The best-actor race could make history, whether by awarding the Oscar to Steven Yeun (“Minari”), the first Asian American to appear in the category; Riz Ahmed (“Sound of Metal”), the first actor of Pakistani descent to receive a nomination; or front-runner Chadwick Boseman (“Ma Rainey’s Black Bottom”), who would become the third posthumous acting winner (after Peter Finch and Heath Ledger).

Best director is similarly worth noting, as this year marks the first time two women have been nominated: Emerald Fennell (“Promising Young Woman”) and front-runner Chloé Zhao, also the category’s first woman of color. Yuh-jung Youn (“Minari”) is the first South Korean actress to be nominated for an Oscar, appearing in the best supporting actress category alongside eight-time Oscar nominee Glenn Close (“Hillbilly Elegy”).

Best actress is unusual for how varied the lead-up to the Oscars has been: Andra Day (“The United States vs. Billie Holiday”) won the Golden Globe, Viola Davis (“Ma Rainey’s Black Bottom”) landed the Screen Actors Guild award, Frances McDormand (“Nomadland”) earned the British Academy honor and Carey Mulligan (“Promising Young Woman”) was the Critics Choice winner.

Who seems likely to win the major categories?

Boseman has swept the best-actor awards leading up to the Oscars, while best actress appears to be down to Davis and McDormand.

Daniel Kaluuya (“Judas and the Black Messiah”) is the likely winner for best supporting actor, a category that also includes his co-star, LaKeith Stanfield.

The once-competitive supporting actress field has narrowed to front-runner Youn.

Experts have “Nomadland” as the most likely to win best picture, as well as Zhao for directing.

Is there a red carpet?

The red carpet will be folded into a pre-show, for which coverage begins at 6:30 p.m.
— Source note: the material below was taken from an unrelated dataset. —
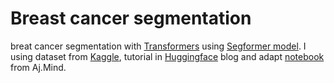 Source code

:# Breast cancer segmentation
breat cancer segmentation with [Transformers](https://huggingface.co/docs/transformers/index) using [Segformer model](https://huggingface.co/docs/transformers/model_doc/segformer). I using dataset from [Kaggle](https://www.kaggle.com/datasets/aryashah2k/breast-ultrasound-images-dataset), tutorial in [Huggingface](https://huggingface.co/blog/fine-tune-segformer) blog and adapt [notebook](https://github.com/biodatlab/community-notebooks/tree/main/breast_cancer_segmentation) from Aj.Mind.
Sher described the carpet as a “teeny tiny” production, downsized for safety (and to match the smaller guest list).

E! News will begin its live coverage at 5, led by Giuliana Rancic and guest co-host Karamo Brown.

Will there be musical performances?

The musical performances for all five best original song nominees will also be part of the pre-show, though the award itself will be handed out during the ceremony.

Among those performing are Grammy winner H.E.R., nominated for the song “Fight for You” from “Judas and the Black Messiah”; Leslie Odom Jr., the best supporting actor nominee who also received a nod for co-writing “Speak Now” from “One Night in Miami”; and Molly Sandén, a Swedish singer who will perform “Husavik” from “Eurovision Song Contest: The Story of Fire Saga” on location in Iceland.

“I think, as a songwriter, nobody loves having their song truncated down to 20 seconds or put into a medley,” Sher said. “And the artists were all incredibly excited about the approach.”

How do I watch the telecast?

The pre-show will air on ABC at 6:30 pm Eastern time, followed by the ceremony at 8. When it’s over, ABC will transition to an aftershow hosted by Andrew Rannells and Colman Domingo.

The Oscars website says the events can also be streamed online via AT&T TV Now, Hulu Live TV or YouTube TV.